>>>>>

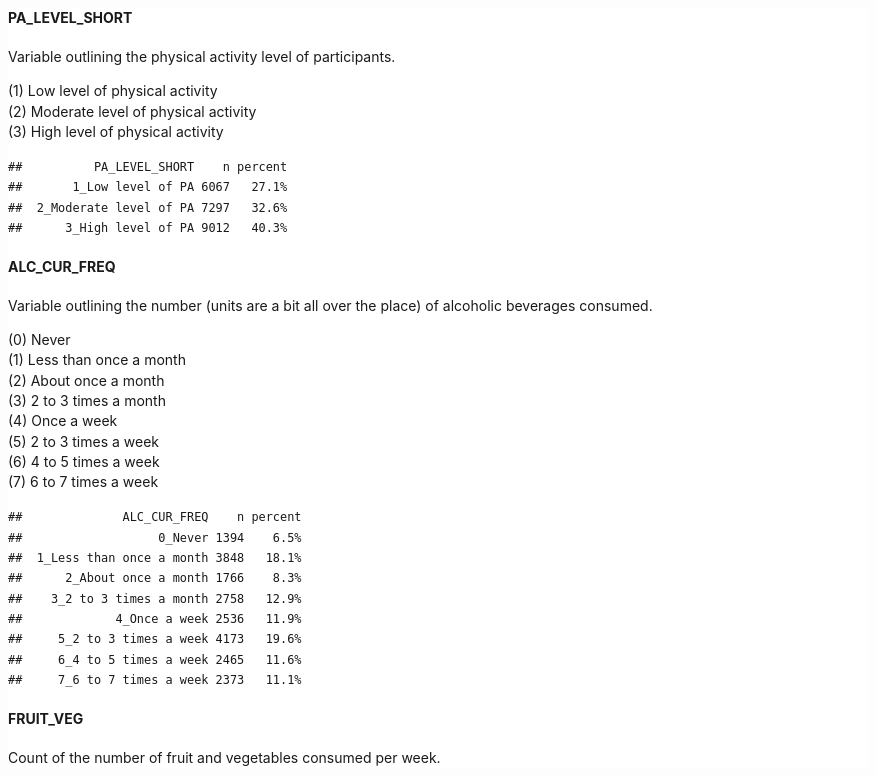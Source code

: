 #### PA_LEVEL_SHORT   

Variable outlining the physical activity level of participants. 

(1) Low level of physical activity  
(2) Moderate level of physical activity  
(3) High level of physical activity  


```
##          PA_LEVEL_SHORT    n percent
##       1_Low level of PA 6067   27.1%
##  2_Moderate level of PA 7297   32.6%
##      3_High level of PA 9012   40.3%
```

#### ALC_CUR_FREQ   

Variable outlining the number (units are a bit all over the place) of alcoholic beverages consumed. 

(0) Never  
(1) Less than once a month  
(2) About once a month  
(3) 2 to 3 times a month  
(4) Once a week  
(5) 2 to 3 times a week  
(6) 4 to 5 times a week  
(7) 6 to 7 times a week  




```
##              ALC_CUR_FREQ    n percent
##                   0_Never 1394    6.5%
##  1_Less than once a month 3848   18.1%
##      2_About once a month 1766    8.3%
##    3_2 to 3 times a month 2758   12.9%
##             4_Once a week 2536   11.9%
##     5_2 to 3 times a week 4173   19.6%
##     6_4 to 5 times a week 2465   11.6%
##     7_6 to 7 times a week 2373   11.1%
```

#### FRUIT_VEG   

Count of the number of fruit and vegetables consumed per week.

<<<<<

This calls for an exact copy of all the entries above, with the pictures omitted.

Source code

: #### PA_LEVEL_SHORT   

Variable outlining the physical activity level of participants. 

(1) Low level of physical activity  
(2) Moderate level of physical activity  
(3) High level of physical activity  


```
##          PA_LEVEL_SHORT    n percent
##       1_Low level of PA 6067   27.1%
##  2_Moderate level of PA 7297   32.6%
##      3_High level of PA 9012   40.3%
```

#### ALC_CUR_FREQ   

Variable outlining the number (units are a bit all over the place) of alcoholic beverages consumed. 

(0) Never  
(1) Less than once a month  
(2) About once a month  
(3) 2 to 3 times a month  
(4) Once a week  
(5) 2 to 3 times a week  
(6) 4 to 5 times a week  
(7) 6 to 7 times a week  




```
##              ALC_CUR_FREQ    n percent
##                   0_Never 1394    6.5%
##  1_Less than once a month 3848   18.1%
##      2_About once a month 1766    8.3%
##    3_2 to 3 times a month 2758   12.9%
##             4_Once a week 2536   11.9%
##     5_2 to 3 times a week 4173   19.6%
##     6_4 to 5 times a week 2465   11.6%
##     7_6 to 7 times a week 2373   11.1%
```

#### FRUIT_VEG   

Count of the number of fruit and vegetables consumed per week.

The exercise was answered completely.